Dicha mutación, basada en la decadencia del mundo burgués, podría derivar en un tránsito, probablemente doloroso, hacia una nueva era de renacimiento humanista, sin hegemonías importantes, con emergencias significativas de nuevas formas de convivencia social basadas en la igualdad, la solidaridad, la recuperación de dinámicas productivas autónomas, todo ello, superando, situándose más allá de la dinámica parasitaria (irreversible) del capitalismo.
Hechos como el de la movilización planetaria simultánea de millones de personas el 15 de febrero de 2003 contra la guerra imperial nos estarían indicando que algo nuevo, esperanzador, está naciendo.
A nivel mundial aparece una realidad escandalosa despreciada por la literatura neoliberal: el antagonismo entre la presencia de fuerzas productivas globales (en un sentido amplio del término) saqueadas, comprimidas, y la persistencia de un capitalismo crecientemente improductivo, senil.
Considero de enorme utilidad el empleo del concepto de capitalismo senil porque hace referencia inmediata a la historia de las decadencia de imperios y civilizaciones, de los grandes ciclos, más allá de la especificidad capitalista.
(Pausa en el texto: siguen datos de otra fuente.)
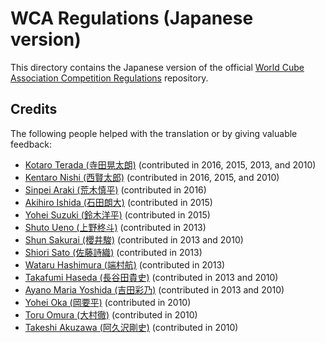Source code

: WCA Regulations (Japanese version)
================================

This directory contains the Japanese version of
the official [World Cube Association Competition Regulations](https://worldcubeassociation.org/regulations/) repository.

Credits
-------

The following people helped with the translation or by giving valuable feedback:

* [Kotaro Terada (寺田晃太朗)](https://www.worldcubeassociation.org/results/p.php?i=2010TERA01) (contributed in 2016, 2015, 2013, and 2010)
* [Kentaro Nishi (西賢太郎)](https://www.worldcubeassociation.org/results/p.php?i=2006NISH01) (contributed in 2016, 2015, and 2010)
* [Sinpei Araki (荒木慎平)](https://www.worldcubeassociation.org/results/p.php?i=2006ARAK01) (contributed in 2016)
* [Akihiro Ishida (石田朗大)](https://www.worldcubeassociation.org/results/p.php?i=2009ISHI01) (contributed in 2015)
* [Yohei Suzuki (鈴木洋平)](https://www.worldcubeassociation.org/results/p.php?i=2006SUZU03) (contributed in 2015)
* [Shuto Ueno (上野柊斗)](https://www.worldcubeassociation.org/results/p.php?i=2008UENO01) (contributed in 2013)
* [Shun Sakurai (櫻井駿)](https://www.worldcubeassociation.org/results/p.php?i=2010SAKU01) (contributed in 2013 and 2010)
* [Shiori Sato (佐藤詩織)](https://www.worldcubeassociation.org/results/p.php?i=2013SATO01) (contributed in 2013)
* [Wataru Hashimura (端村航)](https://www.worldcubeassociation.org/results/p.php?i=2008HASH02) (contributed in 2013)
* [Takafumi Haseda (長谷田貴史)](https://www.worldcubeassociation.org/results/p.php?i=2006HASE01) (contributed in 2013 and 2010)
* [Ayano Maria Yoshida (吉田彩乃)](https://www.worldcubeassociation.org/results/p.php?i=2009YOSH01) (contributed in 2013 and 2010)
* [Yohei Oka (岡要平)](https://www.worldcubeassociation.org/results/p.php?i=2006OKAY01) (contributed in 2010)
* [Toru Omura (大村徹)](https://www.worldcubeassociation.org/results/p.php?i=2008OMUR01) (contributed in 2010)
* [Takeshi Akuzawa (阿久沢剛史)](https://www.worldcubeassociation.org/results/p.php?i=2005AKUZ01) (contributed in 2010)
Donde la declinación ha sido siempre motorizada por metástasis parasitarias irresistibles como lo podría ser ahora la hipertrofia financiera-mafiosa.
De esa confrontación entre fuerzas productivas desbordantes y relaciones de producción puede emerger la degradación infinita o formas superiores de organización social. El socialismo se encuentra entonces a la orden del día, especialmente en la periferia, donde el desastre es abiertamente insoportable, muy especialmente en América Latina, donde la marea popular asciende, se extiende, tropieza, pero vuelve rápidamente al combate, se va radicalizando.